**Exercise brief:** A single stretch of the material below is to be transcribed exactly, starting at the line with "- Telemetry controls and privacy options" and ending after the line with "#### 🚀 New Features".

* * *

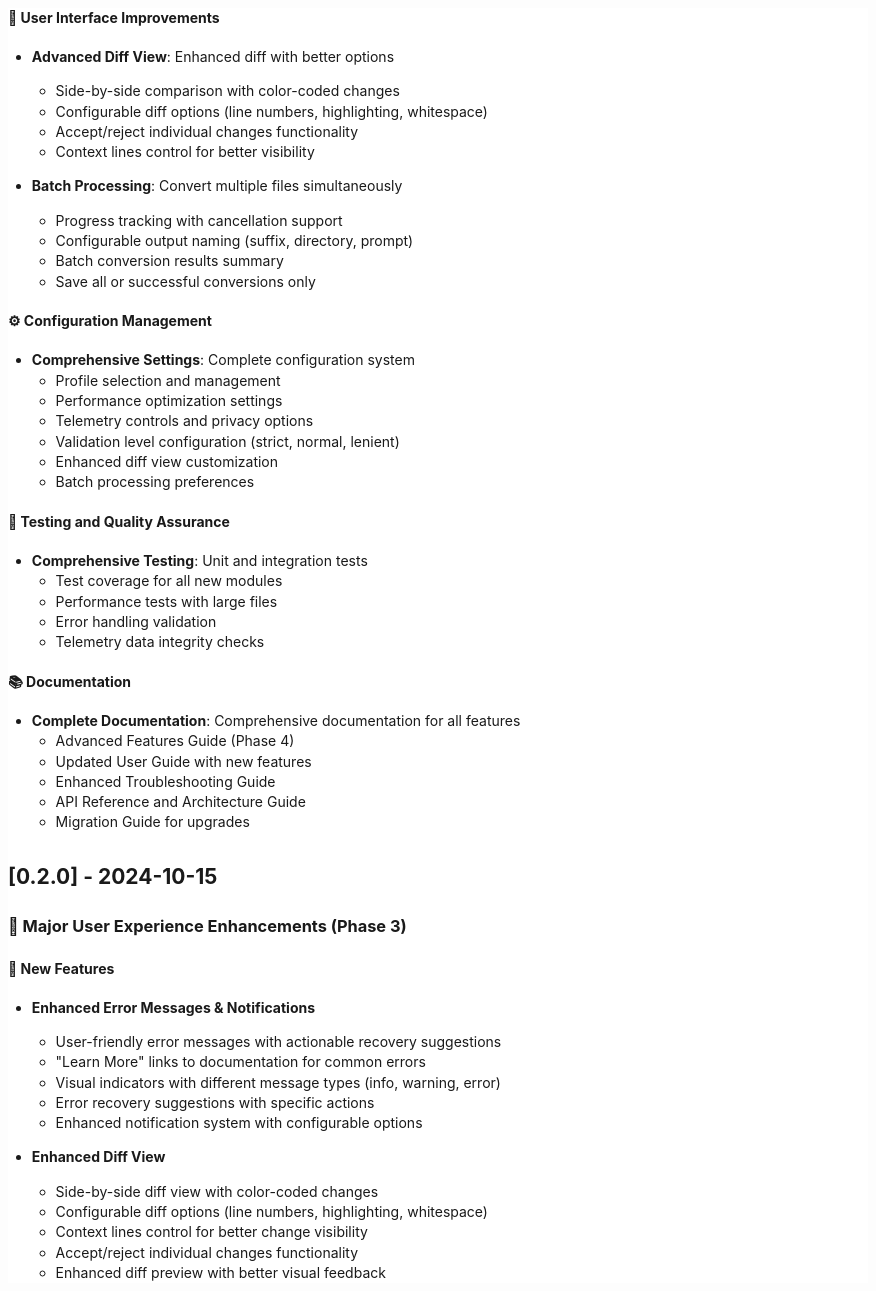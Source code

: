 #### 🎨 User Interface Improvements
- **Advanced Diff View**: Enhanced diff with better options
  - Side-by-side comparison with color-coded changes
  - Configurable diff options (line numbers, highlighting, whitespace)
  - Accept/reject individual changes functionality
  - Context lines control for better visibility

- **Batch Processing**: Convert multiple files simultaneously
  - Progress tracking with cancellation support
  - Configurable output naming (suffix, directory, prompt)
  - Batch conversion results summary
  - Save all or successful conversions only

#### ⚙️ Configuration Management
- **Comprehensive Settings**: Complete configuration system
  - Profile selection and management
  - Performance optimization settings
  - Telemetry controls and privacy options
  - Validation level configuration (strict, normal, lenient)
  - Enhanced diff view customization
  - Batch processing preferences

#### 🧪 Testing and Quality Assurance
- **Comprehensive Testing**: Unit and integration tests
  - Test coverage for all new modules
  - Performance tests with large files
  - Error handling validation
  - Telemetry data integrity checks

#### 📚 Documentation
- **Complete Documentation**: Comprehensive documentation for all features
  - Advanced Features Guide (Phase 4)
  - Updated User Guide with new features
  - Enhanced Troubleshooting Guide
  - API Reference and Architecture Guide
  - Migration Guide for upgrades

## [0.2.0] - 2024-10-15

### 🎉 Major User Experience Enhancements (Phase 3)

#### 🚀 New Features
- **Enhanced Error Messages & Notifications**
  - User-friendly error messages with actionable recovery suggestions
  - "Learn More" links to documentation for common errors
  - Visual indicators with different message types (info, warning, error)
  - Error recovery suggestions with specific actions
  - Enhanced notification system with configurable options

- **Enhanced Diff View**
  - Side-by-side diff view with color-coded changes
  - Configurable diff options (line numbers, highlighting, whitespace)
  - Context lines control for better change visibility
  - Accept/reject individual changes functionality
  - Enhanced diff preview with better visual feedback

* * *

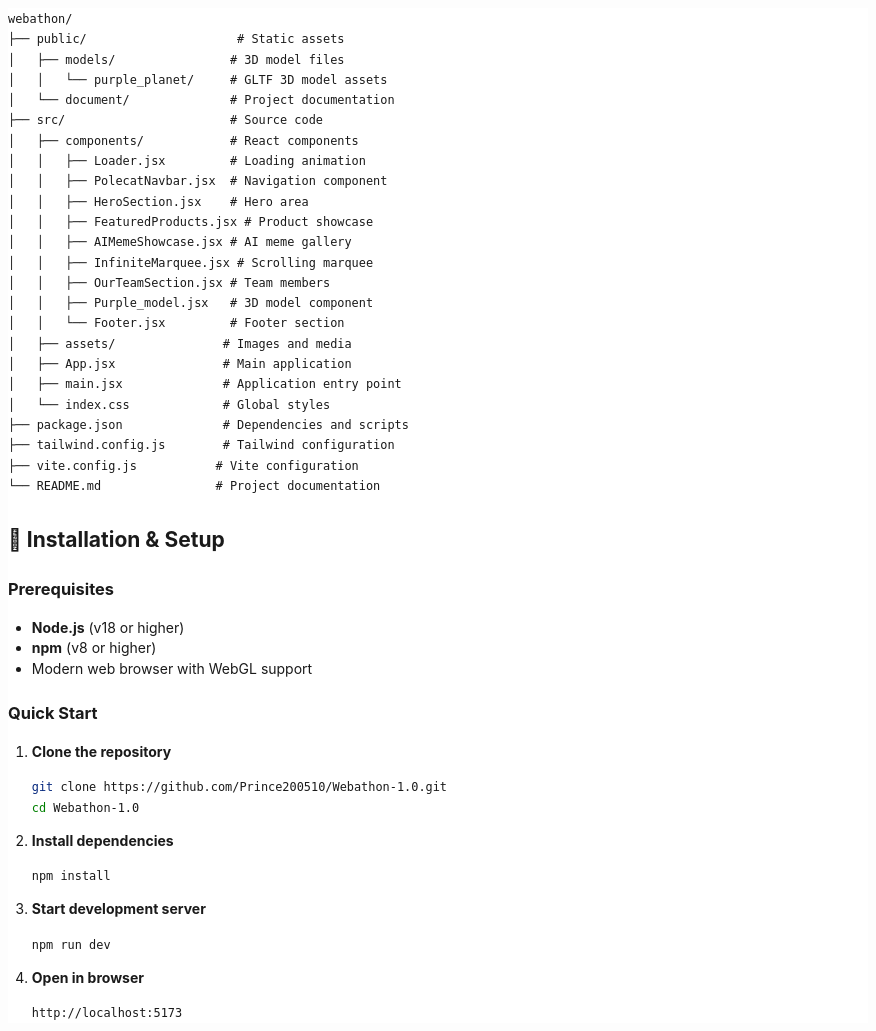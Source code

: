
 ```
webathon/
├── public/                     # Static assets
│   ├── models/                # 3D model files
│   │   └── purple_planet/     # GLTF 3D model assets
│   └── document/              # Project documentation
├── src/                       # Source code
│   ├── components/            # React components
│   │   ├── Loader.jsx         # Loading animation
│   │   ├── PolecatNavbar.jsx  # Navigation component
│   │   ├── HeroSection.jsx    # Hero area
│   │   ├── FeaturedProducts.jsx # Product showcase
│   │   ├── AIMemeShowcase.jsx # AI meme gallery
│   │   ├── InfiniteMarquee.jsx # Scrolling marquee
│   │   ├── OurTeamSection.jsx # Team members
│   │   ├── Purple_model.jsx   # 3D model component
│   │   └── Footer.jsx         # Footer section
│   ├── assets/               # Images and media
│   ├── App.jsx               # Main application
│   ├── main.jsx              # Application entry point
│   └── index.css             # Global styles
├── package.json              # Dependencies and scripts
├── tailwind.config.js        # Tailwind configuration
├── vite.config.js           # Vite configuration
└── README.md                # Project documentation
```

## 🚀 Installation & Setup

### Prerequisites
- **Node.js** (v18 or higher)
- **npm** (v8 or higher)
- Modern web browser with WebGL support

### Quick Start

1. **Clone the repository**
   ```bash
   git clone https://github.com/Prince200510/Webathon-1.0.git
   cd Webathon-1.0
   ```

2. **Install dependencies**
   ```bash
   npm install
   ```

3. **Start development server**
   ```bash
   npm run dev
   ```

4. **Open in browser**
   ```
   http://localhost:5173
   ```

* * *

**Problem solution:**
  - Telemetry controls and privacy options
  - Validation level configuration (strict, normal, lenient)
  - Enhanced diff view customization
  - Batch processing preferences

#### 🧪 Testing and Quality Assurance
- **Comprehensive Testing**: Unit and integration tests
  - Test coverage for all new modules
  - Performance tests with large files
  - Error handling validation
  - Telemetry data integrity checks

#### 📚 Documentation
- **Complete Documentation**: Comprehensive documentation for all features
  - Advanced Features Guide (Phase 4)
  - Updated User Guide with new features
  - Enhanced Troubleshooting Guide
  - API Reference and Architecture Guide
  - Migration Guide for upgrades

## [0.2.0] - 2024-10-15

### 🎉 Major User Experience Enhancements (Phase 3)

#### 🚀 New Features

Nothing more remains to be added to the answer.